I used contour lines of equal elevation on sectional and topo maps, rather than memory, to discuss down drainage egress from Angel Fire and other high elevation airports in past threads. It has been some time since I discussed topo map reading itself, so this brief rehash.
Scale, the number of units on the map over a much larger number of units on the ground, is fixed on quadriangle topo maps at one inch on the sheet equals 24,000 inches on the ground. One inch on the sectional equals 500,000 inches on the ground. I used a US Topo app and AOPA Airports sectionals on my computer tablet. Both allowed scale change by finger slide Jedi magic.
Contour interval, the distance between contour lines, doesn't change with Jedi scale change. In the mountains, tighter contour lines allow easy visualization of terrain. In lowlands, high parks, deserts without mountains, and calderas, distance between contour lines make visualization difficult. Caution! Computers screens allow us to change scale at will, but contour interval will not change. To get the bigger picture of the topo's 200' interval, we have to use a topo rather than a sectional.
The Army field manuel on land navigation points out an easy way to visualize terrain features. When out there, read from ground to map to mitigate projection. During map reconnaissance, however, imagine standing on the feature and looking in four directions. Read contour lines to visualize elevation change in each direction. Consider how many changes are down and how many are up.
HILL- Four down. From the top, we would be looking down in all four directions.
SADDLE or PASS- Two down, two up. From the pass we read descending terrain, valleys, ahead and behind. We read higher terrain, a mountain peak perhaps, left and right.
VALLEY- One down, three up. From stream or drainage bottom, read down drainage with the wine glass method to lower terrain (check contour lines elevations. ) Read higher terrain (ridges) either side of the valley. Read higher terrain up drainage toward the pass.
RIDGE- Three down, one up. On either side of the valley rising up to the pass, and on either side of the valley descending from the pass, will be a ridge. From ridge crest, read descending contour lines toward the valleys either side and down ridge. From the ridge crest, the only way up is toward the mountain or higher terrain beside the pass.
Valley or ridge? This is where pilots get confused. Read stream or...intermittent stream where available. Check elevation marked contour interval lines when no blue is available. Large contour interval, like on the sectional, makes this difficult.
DEPRESSION- Four up. Read whiskers all the way around. We're in a hole. Everything is up. Problem: we could be in a large unmarked (whiskers) caldera like Angel Fire or the entire Jemez Mountains Range west of Santa Fe.
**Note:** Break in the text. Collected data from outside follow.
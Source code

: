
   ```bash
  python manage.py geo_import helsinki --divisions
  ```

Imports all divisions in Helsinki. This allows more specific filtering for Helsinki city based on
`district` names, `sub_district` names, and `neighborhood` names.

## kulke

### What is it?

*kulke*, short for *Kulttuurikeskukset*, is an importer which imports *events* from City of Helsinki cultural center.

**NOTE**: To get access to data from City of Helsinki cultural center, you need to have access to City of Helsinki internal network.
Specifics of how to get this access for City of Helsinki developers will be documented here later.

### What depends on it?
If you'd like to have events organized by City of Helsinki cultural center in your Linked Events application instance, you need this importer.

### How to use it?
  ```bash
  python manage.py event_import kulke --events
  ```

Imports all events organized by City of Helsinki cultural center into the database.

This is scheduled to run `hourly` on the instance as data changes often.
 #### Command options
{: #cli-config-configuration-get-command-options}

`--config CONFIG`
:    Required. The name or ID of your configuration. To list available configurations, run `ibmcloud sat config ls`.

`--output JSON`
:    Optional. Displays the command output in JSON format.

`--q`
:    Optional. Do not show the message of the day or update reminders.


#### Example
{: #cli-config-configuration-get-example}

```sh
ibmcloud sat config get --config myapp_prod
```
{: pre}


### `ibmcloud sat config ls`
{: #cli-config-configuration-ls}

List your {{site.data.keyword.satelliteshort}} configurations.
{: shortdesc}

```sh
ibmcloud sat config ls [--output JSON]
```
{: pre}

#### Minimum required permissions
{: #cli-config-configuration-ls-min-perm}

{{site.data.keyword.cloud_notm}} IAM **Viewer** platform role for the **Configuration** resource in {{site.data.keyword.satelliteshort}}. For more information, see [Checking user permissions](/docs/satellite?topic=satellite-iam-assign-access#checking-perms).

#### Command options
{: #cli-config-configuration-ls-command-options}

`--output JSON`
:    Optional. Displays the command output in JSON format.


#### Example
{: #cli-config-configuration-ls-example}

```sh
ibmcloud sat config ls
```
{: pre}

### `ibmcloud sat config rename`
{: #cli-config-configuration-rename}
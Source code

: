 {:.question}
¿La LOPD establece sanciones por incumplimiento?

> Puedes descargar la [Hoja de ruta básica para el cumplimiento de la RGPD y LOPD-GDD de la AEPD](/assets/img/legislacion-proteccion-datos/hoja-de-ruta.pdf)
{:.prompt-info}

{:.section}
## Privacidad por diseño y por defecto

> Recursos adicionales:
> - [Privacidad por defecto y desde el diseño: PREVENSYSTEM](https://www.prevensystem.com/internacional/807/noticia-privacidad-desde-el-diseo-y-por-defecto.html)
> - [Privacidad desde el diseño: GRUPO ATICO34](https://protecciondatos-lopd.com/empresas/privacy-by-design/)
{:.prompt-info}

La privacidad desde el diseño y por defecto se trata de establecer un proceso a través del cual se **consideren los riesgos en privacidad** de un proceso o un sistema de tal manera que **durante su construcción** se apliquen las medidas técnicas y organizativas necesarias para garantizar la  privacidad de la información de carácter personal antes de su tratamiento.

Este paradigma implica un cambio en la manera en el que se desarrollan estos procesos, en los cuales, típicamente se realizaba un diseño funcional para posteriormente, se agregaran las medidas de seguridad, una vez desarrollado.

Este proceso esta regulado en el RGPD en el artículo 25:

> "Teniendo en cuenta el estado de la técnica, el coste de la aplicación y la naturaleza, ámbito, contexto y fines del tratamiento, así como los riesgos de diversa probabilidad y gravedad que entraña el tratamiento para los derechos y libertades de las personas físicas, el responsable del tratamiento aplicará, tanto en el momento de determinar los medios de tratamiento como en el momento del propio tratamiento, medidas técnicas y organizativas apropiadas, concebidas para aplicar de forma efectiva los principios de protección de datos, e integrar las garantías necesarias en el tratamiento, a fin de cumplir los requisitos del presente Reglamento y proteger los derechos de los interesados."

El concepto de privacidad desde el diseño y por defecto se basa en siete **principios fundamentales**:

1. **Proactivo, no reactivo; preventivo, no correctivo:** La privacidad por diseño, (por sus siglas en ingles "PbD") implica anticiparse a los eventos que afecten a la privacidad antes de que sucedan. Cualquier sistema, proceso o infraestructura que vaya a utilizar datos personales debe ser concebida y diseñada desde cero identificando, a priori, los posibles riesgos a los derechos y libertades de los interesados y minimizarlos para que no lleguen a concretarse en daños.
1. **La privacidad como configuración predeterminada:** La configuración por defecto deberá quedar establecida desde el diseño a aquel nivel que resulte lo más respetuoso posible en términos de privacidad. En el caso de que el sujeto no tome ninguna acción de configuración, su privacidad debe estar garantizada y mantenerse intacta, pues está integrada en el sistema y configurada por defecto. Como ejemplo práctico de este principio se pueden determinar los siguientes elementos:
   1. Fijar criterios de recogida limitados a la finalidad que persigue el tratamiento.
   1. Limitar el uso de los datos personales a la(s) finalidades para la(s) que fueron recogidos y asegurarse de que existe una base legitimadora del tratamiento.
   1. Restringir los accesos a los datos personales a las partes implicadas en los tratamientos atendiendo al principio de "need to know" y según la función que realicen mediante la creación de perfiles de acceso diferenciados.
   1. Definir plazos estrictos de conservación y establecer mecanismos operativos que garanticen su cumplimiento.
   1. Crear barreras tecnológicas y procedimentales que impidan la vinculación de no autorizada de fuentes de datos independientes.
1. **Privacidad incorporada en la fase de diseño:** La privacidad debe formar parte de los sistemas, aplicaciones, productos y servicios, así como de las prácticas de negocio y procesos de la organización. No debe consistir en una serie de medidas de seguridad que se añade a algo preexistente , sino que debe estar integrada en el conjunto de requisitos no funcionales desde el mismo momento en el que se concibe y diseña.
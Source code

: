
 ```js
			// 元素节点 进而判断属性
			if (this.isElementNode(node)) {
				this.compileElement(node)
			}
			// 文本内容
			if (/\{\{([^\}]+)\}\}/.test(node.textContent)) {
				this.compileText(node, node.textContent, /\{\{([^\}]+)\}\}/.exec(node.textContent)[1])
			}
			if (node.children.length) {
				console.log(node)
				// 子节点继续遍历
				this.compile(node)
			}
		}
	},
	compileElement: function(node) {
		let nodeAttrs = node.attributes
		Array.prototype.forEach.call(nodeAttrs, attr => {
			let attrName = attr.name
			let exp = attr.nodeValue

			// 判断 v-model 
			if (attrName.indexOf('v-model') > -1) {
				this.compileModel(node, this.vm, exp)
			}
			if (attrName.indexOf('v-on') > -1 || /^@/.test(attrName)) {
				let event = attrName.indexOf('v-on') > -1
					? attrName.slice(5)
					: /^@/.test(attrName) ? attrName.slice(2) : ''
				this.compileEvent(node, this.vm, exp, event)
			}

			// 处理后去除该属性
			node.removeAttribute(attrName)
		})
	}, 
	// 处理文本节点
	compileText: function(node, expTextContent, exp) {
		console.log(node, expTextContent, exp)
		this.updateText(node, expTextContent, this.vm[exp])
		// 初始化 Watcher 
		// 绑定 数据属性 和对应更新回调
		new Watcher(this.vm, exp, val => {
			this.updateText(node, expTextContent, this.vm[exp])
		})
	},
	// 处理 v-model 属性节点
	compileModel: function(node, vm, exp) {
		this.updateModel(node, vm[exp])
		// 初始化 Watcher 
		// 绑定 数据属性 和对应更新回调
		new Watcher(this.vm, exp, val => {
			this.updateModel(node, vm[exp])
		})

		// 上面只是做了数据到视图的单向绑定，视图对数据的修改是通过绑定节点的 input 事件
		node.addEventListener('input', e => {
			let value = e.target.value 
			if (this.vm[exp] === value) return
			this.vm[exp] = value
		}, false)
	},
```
Wine glass method to determine drainage direction- Imagine placing a wine glass over the map with the sides over two streams and the stem over the one stream beyond the confluence. Water cannot enter the vessel through the stem. Drainage is toward the stem. This wine glass method is critical in mostly level terrain, especially the high desert, parks, and calderas. High, flat, desert is dry except during short seasonal rains. If by miscalculation or "who knew," we are actually at ceiling, having used map reconnaissance to determine down drainage could have saved our bacon. If we head out up drainage, it is too late.